Вариацию этой важной для себя темы, темы обыкновенного человека, Леонов сыграл в телевизионном фильме Захарова «Дом, который построил Свифт». В роли великана Ланцелота он вызвал гораздо меньше возражений, чем в роли Иванова. Маленький, толстый, неповоротливый человек с опухшим от пьянства лицом — таков был леоновский доблестный рыцарь, бросающий вызов Дракону. Леонов играл бывшего рыцаря, бывшего большого человека, ставшего маленьким, удобным и тихим — таким, как это потребовало государство лилипутов. В своем монологе, сдобренном бутылкой вина, он рассказывал зрителям, как стал маленьким и обыкновенным, как вытравливал из себя знание истории, философии и прочих мешающих жить вещей.

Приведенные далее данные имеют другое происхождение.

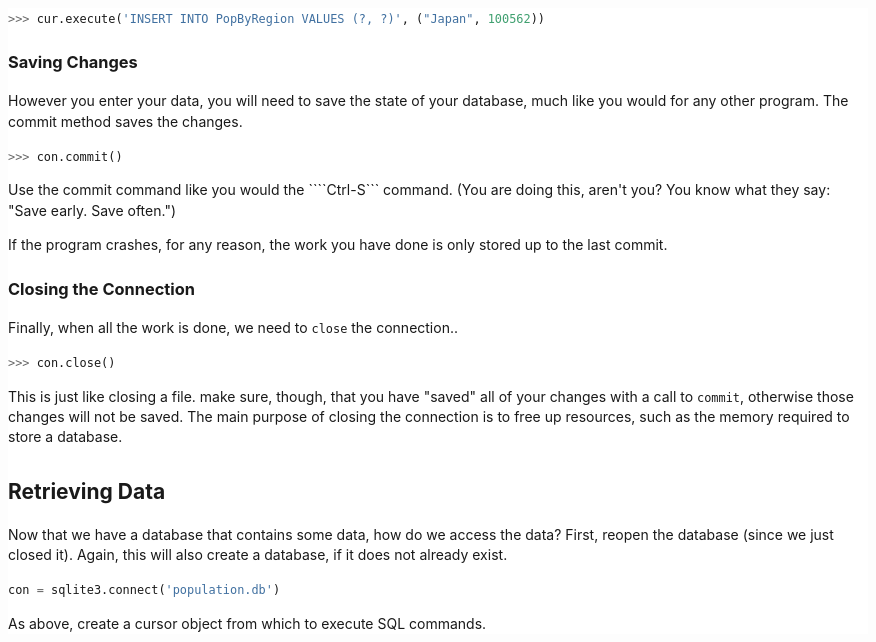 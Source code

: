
 ```python 
>>> cur.execute('INSERT INTO PopByRegion VALUES (?, ?)', ("Japan", 100562))

``` 



### Saving Changes

However you enter your data, you will need to save the state of your database,
much like you would for any other program. 
The commit method saves the changes. 

```python 
>>> con.commit()

``` 
Use the commit command like you would the ````Ctrl-S``` command. 
(You are doing this, aren't you? 
You know what they say: "Save early. Save often.")

If the program crashes, for any reason, the work you have done 
is only stored up to the last commit. 



### Closing the Connection

Finally, when all the work is done, we need to
```close``` the connection.. 


```python 
>>> con.close()

``` 
This is just like closing a file. 
make sure, though, that you have "saved" all of your changes
with a call to ```commit```, 
otherwise those changes will not be saved. 
The main purpose of closing the connection is to free up resources, 
such as the memory required to store a database. 


## Retrieving Data

Now that we have a database that contains some data, 
how do we access the data?
First, reopen the database (since we just closed it).
Again, this will also create a database, if it does not already exist.

```python
con = sqlite3.connect('population.db')

```

As above, create a cursor object from which to execute SQL commands.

В. Семеновский в статье о Леонове, написанной в 1978 году, предскажет неожиданный разворот темы «обыкновенного человека», человека обыденного сознания, который осуществится в театре позже, к середине 1980-х, в спектаклях «Оптимистическая трагедия» и «Диктатура совести». Этого поворота ожидать было трудно, и тем выше можно оценить прозорливость критика, написавшего об одном из леоновских киногероев, слесаре Коле из фильма Г. Данелия «Афоня»: «Кажется, что вся его душевность, все его человеколюбие лишь оболочка, скрывающая равнодушие, знаменитое умение пить свой чай, хоть бы весь свет провалился» [15].